**Provided information:**
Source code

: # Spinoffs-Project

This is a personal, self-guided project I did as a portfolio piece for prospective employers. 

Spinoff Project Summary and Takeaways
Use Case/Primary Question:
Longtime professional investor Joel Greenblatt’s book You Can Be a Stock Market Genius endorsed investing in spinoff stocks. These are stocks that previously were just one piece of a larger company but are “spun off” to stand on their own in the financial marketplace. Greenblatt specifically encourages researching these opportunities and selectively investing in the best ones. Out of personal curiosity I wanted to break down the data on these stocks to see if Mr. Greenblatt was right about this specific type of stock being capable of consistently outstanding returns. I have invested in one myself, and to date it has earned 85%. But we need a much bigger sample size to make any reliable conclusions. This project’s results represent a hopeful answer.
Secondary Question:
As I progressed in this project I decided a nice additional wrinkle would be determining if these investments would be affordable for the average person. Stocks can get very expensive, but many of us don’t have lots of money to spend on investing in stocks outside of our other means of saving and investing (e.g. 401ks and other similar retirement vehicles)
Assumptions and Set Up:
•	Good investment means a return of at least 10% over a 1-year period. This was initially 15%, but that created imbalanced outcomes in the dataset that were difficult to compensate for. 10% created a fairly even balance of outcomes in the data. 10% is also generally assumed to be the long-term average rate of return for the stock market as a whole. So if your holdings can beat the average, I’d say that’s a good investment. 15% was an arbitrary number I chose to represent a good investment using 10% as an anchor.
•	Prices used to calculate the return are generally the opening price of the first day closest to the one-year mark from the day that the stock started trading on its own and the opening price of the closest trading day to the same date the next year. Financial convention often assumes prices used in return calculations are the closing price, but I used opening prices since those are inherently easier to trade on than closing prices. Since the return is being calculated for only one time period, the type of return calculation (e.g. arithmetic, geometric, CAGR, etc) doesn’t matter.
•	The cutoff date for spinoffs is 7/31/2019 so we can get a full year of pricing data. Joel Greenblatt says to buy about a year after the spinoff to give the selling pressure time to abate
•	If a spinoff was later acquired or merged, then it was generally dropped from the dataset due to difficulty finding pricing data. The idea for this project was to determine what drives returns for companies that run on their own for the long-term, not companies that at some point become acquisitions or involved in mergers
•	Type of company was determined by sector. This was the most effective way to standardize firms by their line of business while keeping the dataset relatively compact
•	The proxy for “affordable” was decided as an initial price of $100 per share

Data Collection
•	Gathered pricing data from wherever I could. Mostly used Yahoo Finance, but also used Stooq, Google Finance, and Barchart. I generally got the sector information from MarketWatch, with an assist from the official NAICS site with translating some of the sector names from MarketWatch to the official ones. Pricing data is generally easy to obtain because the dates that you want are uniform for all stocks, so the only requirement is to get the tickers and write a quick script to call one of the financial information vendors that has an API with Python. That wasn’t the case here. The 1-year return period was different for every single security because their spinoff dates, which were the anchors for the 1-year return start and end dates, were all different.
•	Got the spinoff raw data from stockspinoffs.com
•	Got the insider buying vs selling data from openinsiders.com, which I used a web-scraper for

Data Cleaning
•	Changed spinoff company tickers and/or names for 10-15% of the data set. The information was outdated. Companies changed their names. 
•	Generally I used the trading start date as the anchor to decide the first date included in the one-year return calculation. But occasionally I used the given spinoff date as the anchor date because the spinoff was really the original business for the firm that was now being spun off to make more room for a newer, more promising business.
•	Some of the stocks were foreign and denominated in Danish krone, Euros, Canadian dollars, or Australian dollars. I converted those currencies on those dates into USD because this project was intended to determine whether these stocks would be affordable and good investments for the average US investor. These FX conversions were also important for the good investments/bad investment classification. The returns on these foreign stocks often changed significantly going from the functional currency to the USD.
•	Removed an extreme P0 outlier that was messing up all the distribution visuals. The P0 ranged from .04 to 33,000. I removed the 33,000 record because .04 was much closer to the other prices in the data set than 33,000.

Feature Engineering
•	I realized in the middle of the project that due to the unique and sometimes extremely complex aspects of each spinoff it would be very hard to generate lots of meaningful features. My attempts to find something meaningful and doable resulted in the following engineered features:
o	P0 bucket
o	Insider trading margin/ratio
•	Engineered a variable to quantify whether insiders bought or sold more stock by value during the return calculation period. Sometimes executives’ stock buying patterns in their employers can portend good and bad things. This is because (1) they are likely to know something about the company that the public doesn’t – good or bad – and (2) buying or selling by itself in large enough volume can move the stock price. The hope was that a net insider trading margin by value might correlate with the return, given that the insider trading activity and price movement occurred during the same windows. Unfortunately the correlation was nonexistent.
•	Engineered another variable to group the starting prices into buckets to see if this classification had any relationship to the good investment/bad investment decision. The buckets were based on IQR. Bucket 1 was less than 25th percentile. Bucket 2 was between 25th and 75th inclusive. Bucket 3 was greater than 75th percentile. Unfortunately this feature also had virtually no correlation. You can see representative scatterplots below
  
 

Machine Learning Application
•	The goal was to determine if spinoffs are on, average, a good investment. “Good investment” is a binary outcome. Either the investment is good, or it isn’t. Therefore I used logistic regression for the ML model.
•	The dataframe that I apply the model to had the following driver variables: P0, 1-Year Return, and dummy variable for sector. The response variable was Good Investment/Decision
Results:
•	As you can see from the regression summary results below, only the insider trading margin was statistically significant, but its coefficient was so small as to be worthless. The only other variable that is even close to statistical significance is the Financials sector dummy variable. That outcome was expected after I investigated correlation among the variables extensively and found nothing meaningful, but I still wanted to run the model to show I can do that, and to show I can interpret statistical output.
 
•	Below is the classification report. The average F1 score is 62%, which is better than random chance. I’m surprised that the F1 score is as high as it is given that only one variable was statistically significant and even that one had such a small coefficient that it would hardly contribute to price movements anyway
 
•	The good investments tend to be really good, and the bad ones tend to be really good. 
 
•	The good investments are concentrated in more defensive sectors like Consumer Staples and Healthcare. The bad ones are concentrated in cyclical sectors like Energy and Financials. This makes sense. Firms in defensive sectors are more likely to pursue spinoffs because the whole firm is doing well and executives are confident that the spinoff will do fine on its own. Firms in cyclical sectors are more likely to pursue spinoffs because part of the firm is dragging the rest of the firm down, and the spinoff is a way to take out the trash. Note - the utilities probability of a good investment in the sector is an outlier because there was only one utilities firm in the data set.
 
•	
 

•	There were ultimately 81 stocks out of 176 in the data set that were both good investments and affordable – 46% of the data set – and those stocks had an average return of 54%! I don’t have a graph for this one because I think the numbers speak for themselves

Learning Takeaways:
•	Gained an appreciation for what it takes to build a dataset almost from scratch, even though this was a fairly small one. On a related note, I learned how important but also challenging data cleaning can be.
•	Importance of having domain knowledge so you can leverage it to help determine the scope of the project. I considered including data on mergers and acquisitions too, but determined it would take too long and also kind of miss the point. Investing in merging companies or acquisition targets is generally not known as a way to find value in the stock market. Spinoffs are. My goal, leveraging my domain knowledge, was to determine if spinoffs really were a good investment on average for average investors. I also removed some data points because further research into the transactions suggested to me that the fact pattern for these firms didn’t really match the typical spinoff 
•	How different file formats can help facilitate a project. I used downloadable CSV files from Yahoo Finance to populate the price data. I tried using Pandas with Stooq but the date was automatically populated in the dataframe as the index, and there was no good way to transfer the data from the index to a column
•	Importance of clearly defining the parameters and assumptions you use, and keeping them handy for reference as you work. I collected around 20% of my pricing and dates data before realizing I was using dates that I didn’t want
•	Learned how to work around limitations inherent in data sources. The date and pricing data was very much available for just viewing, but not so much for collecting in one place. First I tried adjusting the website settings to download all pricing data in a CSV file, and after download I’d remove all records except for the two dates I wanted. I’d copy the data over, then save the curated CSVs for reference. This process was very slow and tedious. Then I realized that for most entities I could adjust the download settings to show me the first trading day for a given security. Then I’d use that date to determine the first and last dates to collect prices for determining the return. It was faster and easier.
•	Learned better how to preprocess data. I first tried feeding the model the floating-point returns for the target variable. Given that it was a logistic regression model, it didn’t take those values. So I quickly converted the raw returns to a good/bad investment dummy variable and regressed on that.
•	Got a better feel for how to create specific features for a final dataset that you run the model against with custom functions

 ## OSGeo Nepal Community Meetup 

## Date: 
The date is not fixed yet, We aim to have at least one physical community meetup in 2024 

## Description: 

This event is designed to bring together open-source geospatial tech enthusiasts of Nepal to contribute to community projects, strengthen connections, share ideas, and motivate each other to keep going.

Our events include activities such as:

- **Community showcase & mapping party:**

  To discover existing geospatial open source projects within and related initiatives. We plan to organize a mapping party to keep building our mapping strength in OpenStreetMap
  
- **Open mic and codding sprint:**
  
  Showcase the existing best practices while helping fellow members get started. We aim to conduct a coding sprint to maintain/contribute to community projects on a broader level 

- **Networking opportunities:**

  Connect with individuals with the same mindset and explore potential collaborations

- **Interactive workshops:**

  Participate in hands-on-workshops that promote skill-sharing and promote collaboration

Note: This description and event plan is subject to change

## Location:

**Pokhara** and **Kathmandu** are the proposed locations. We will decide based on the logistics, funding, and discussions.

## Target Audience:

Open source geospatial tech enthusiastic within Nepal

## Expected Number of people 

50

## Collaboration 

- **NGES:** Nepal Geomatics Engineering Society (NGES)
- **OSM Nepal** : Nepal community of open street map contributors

**Your goal:**
The word "plan" may appear in lines of the entries. State how many lines hold it, as a number alone.

**Response area:**
2